Output exactly the lines from the first line of the records below through the line containing "- sudo apt-get update", both included, leaving out any pictures.

━━━━━━━━━━

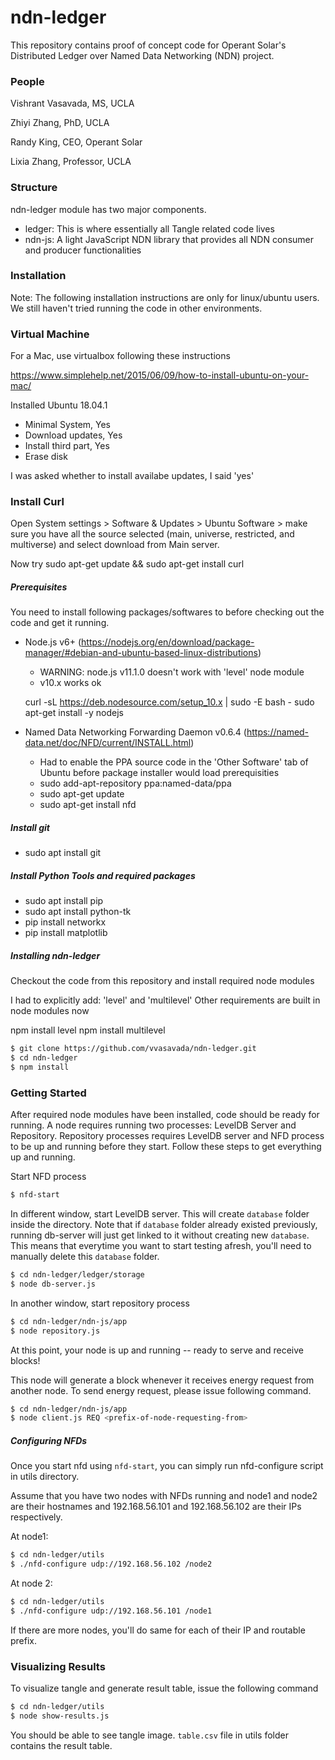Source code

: # ndn-ledger

This repository contains proof of concept code for Operant Solar's Distributed Ledger over Named Data Networking (NDN) project.

### People

Vishrant Vasavada, MS, UCLA

Zhiyi Zhang, PhD, UCLA

Randy King, CEO, Operant Solar

Lixia Zhang, Professor, UCLA

### Structure
ndn-ledger module has two major components.
- ledger: This is where essentially all Tangle related code lives
- ndn-js: A light JavaScript NDN library that provides all NDN consumer and producer functionalities

### Installation

Note: The following installation instructions are only for linux/ubuntu users. We still haven't tried running the code in other environments.

### Virtual Machine
For a Mac, use virtualbox following these instructions

https://www.simplehelp.net/2015/06/09/how-to-install-ubuntu-on-your-mac/

Installed Ubuntu 18.04.1
- Minimal System, Yes
- Download updates, Yes
- Install third part, Yes
- Erase disk

I was asked whether to install availabe updates, I said 'yes'

### Install Curl
Open System settings > Software & Updates > Ubuntu Software > make sure you have all the source selected (main, universe, restricted, and multiverse) and select download from Main server.

Now try sudo apt-get update && sudo apt-get install curl

##### Prerequisites

You need to install following packages/softwares to before checking out the code and get it running.

- Node.js v6+ (https://nodejs.org/en/download/package-manager/#debian-and-ubuntu-based-linux-distributions)

    - WARNING: node.js v11.1.0 doesn't work with 'level' node module
    - v10.x works ok

    curl -sL https://deb.nodesource.com/setup_10.x | sudo -E bash -
    sudo apt-get install -y nodejs


- Named Data Networking Forwarding Daemon v0.6.4 (https://named-data.net/doc/NFD/current/INSTALL.html)

    - Had to enable the PPA source code in the 'Other Software' tab of Ubuntu before package installer would load prerequisities
    - sudo add-apt-repository ppa:named-data/ppa
    - sudo apt-get update
    - sudo apt-get install nfd

##### Install git

- sudo apt install git

##### Install Python Tools and required packages

- sudo apt install pip
- sudo apt install python-tk
- pip install networkx
- pip install matplotlib

##### Installing ndn-ledger

Checkout the code from this repository and install required node modules

I had to explicitly add: 'level' and 'multilevel'   Other requirements are built in node modules now

npm install level
npm install multilevel


```sh
$ git clone https://github.com/vvasavada/ndn-ledger.git
$ cd ndn-ledger
$ npm install
```

### Getting Started

After required node modules have been installed, code should be ready for running. A node requires running two processes: LevelDB Server and Repository. Repository processes requires LevelDB server and NFD process to be up and running before they start. Follow these steps to get everything up and running.

Start NFD process

```sh
$ nfd-start
```

In different window, start LevelDB server. This will create `database` folder inside the directory. Note that if `database` folder already existed previously, running db-server will just get linked to it without creating new `database`. This means that everytime you want to start testing afresh, you'll need to manually delete this `database` folder.

```sh
$ cd ndn-ledger/ledger/storage
$ node db-server.js
```

In another window, start repository process

```sh
$ cd ndn-ledger/ndn-js/app
$ node repository.js
```

At this point, your node is up and running -- ready to serve and receive blocks!

This node will generate a block whenever it receives energy request from another node. To send energy request, please issue following command.

```sh
$ cd ndn-ledger/ndn-js/app
$ node client.js REQ <prefix-of-node-requesting-from>
```
##### Configuring NFDs

Once you start nfd using ```nfd-start```, you can simply run nfd-configure script in utils directory.

Assume that you have two nodes with NFDs running and node1 and node2 are their hostnames and 192.168.56.101 and 192.168.56.102 are their IPs respectively.

At node1:

```sh
$ cd ndn-ledger/utils
$ ./nfd-configure udp://192.168.56.102 /node2
```

At node 2:

```sh
$ cd ndn-ledger/utils
$ ./nfd-configure udp://192.168.56.101 /node1
```

If there are more nodes, you'll do same for each of their IP and routable prefix.

### Visualizing Results

To visualize tangle and generate result table, issue the following command

```sh
$ cd ndn-ledger/utils
$ node show-results.js
```

You should be able to see tangle image. `table.csv` file in utils folder contains the result table.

━━━━━━━━━━

Result below:
Source code

: # ndn-ledger

This repository contains proof of concept code for Operant Solar's Distributed Ledger over Named Data Networking (NDN) project.

### People

Vishrant Vasavada, MS, UCLA

Zhiyi Zhang, PhD, UCLA

Randy King, CEO, Operant Solar

Lixia Zhang, Professor, UCLA

### Structure
ndn-ledger module has two major components.
- ledger: This is where essentially all Tangle related code lives
- ndn-js: A light JavaScript NDN library that provides all NDN consumer and producer functionalities

### Installation

Note: The following installation instructions are only for linux/ubuntu users. We still haven't tried running the code in other environments.

### Virtual Machine
For a Mac, use virtualbox following these instructions

https://www.simplehelp.net/2015/06/09/how-to-install-ubuntu-on-your-mac/

Installed Ubuntu 18.04.1
- Minimal System, Yes
- Download updates, Yes
- Install third part, Yes
- Erase disk

I was asked whether to install availabe updates, I said 'yes'

### Install Curl
Open System settings > Software & Updates > Ubuntu Software > make sure you have all the source selected (main, universe, restricted, and multiverse) and select download from Main server.

Now try sudo apt-get update && sudo apt-get install curl

##### Prerequisites

You need to install following packages/softwares to before checking out the code and get it running.

- Node.js v6+ (https://nodejs.org/en/download/package-manager/#debian-and-ubuntu-based-linux-distributions)

    - WARNING: node.js v11.1.0 doesn't work with 'level' node module
    - v10.x works ok

    curl -sL https://deb.nodesource.com/setup_10.x | sudo -E bash -
    sudo apt-get install -y nodejs


- Named Data Networking Forwarding Daemon v0.6.4 (https://named-data.net/doc/NFD/current/INSTALL.html)

    - Had to enable the PPA source code in the 'Other Software' tab of Ubuntu before package installer would load prerequisities
    - sudo add-apt-repository ppa:named-data/ppa
    - sudo apt-get update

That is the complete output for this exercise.